=== Source records ===

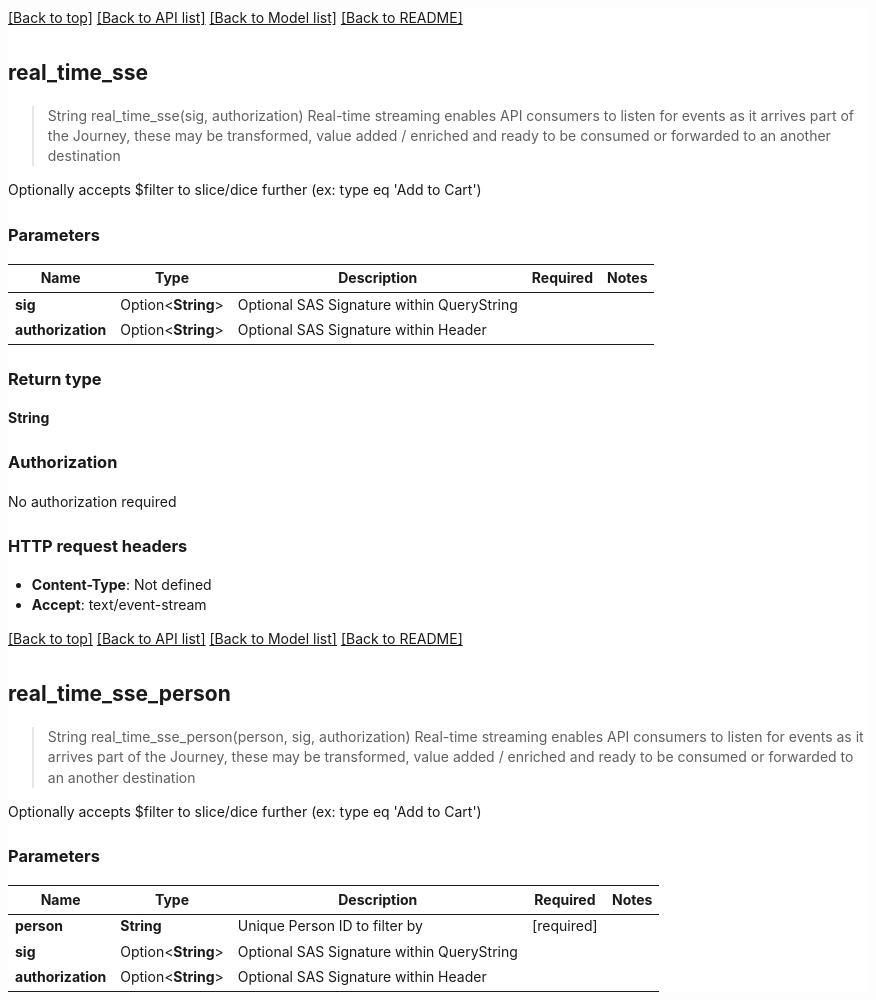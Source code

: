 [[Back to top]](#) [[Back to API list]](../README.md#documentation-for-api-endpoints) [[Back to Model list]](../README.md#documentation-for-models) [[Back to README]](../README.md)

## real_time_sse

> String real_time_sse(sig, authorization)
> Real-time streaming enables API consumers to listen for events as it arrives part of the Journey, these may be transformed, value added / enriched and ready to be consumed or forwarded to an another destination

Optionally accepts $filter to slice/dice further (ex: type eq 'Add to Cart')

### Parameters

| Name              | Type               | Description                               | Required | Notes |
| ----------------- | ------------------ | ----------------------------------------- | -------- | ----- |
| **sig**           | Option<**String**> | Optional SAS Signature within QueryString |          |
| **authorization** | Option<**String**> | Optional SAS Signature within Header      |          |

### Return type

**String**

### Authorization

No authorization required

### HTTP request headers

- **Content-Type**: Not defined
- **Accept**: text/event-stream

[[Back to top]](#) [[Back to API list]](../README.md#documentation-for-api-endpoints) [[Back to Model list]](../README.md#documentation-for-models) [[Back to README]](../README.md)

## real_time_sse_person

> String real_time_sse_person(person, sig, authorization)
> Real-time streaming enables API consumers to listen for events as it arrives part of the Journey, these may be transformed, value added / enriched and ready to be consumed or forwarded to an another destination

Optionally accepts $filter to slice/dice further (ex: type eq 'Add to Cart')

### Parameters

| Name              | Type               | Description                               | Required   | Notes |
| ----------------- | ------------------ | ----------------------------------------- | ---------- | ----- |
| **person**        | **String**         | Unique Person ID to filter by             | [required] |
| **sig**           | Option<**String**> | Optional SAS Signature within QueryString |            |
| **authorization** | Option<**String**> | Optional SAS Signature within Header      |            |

--

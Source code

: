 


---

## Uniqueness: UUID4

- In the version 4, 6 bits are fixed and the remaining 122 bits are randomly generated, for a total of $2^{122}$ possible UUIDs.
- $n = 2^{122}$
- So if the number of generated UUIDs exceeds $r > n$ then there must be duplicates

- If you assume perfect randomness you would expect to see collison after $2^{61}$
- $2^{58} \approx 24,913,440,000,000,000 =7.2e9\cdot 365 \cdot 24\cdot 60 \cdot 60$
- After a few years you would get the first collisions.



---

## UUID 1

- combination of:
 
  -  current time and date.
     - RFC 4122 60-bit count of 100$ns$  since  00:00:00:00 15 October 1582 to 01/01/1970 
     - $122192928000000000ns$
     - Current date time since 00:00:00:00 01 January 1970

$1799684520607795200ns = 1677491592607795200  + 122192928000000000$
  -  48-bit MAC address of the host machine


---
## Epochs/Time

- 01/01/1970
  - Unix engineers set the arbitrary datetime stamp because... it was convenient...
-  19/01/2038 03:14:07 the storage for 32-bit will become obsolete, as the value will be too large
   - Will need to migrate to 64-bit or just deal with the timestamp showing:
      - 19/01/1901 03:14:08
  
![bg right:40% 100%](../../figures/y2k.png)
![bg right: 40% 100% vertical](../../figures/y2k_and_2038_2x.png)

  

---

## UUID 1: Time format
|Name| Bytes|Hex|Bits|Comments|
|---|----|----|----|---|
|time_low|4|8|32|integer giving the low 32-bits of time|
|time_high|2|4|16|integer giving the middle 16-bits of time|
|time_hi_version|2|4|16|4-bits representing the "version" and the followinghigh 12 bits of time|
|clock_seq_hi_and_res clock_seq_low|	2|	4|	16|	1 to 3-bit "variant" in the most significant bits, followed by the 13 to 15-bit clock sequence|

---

* * *

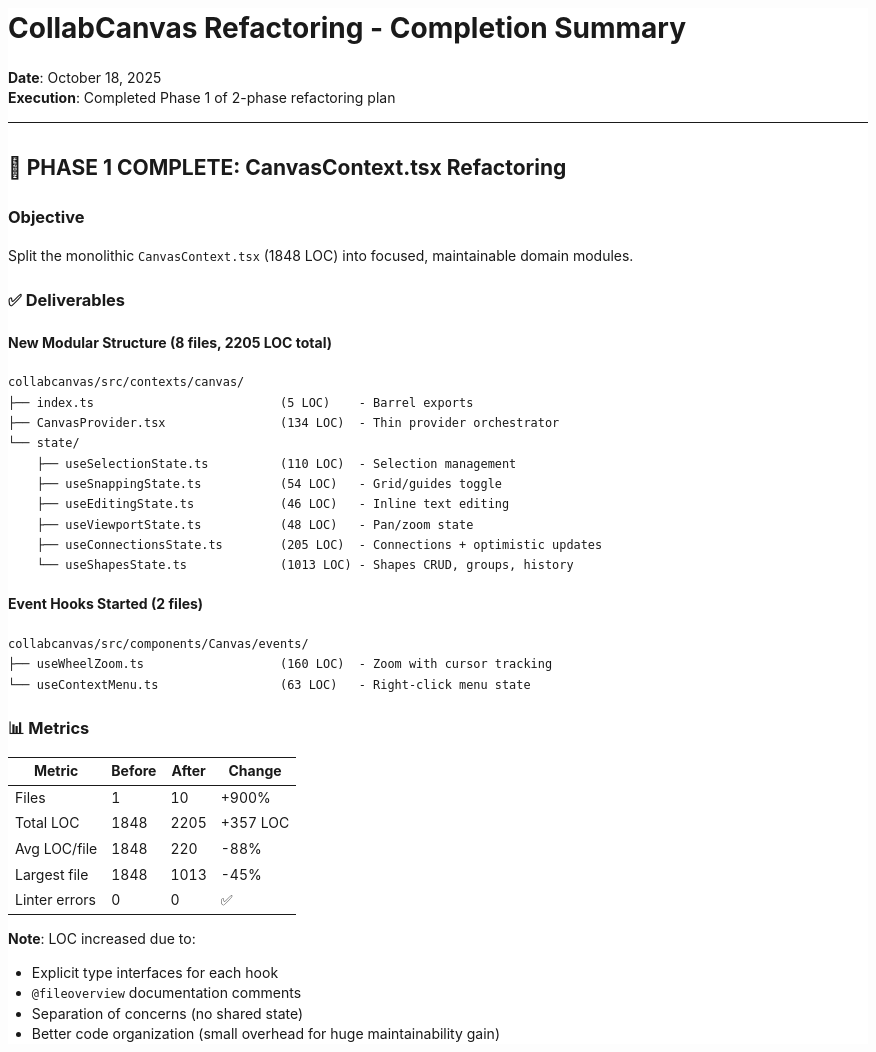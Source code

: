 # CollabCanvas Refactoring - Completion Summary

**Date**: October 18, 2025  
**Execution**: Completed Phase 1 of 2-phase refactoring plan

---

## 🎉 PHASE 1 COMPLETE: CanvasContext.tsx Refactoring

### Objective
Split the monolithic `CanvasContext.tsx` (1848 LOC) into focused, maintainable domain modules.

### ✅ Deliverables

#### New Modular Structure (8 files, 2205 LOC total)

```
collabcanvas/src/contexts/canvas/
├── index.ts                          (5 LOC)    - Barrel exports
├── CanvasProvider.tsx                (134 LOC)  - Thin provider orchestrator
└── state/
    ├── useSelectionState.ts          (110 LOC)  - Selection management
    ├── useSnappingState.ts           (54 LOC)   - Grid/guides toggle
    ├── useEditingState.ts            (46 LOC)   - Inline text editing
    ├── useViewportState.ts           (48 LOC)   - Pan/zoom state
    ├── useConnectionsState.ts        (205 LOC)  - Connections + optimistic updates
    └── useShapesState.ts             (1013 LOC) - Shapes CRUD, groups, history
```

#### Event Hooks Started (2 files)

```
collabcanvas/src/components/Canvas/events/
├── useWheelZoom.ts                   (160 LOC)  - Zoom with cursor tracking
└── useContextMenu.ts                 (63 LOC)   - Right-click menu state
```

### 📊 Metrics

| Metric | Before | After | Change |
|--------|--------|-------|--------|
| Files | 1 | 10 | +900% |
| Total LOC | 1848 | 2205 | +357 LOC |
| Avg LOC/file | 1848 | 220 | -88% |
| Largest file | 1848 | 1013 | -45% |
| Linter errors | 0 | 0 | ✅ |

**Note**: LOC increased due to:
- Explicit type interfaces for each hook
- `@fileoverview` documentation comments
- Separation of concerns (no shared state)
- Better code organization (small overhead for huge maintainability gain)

=== ACTIVITY ===
Based on the entries above, give the number of lines with the string "October" and no further text.

=== EXERCISE OUTPUT ===
2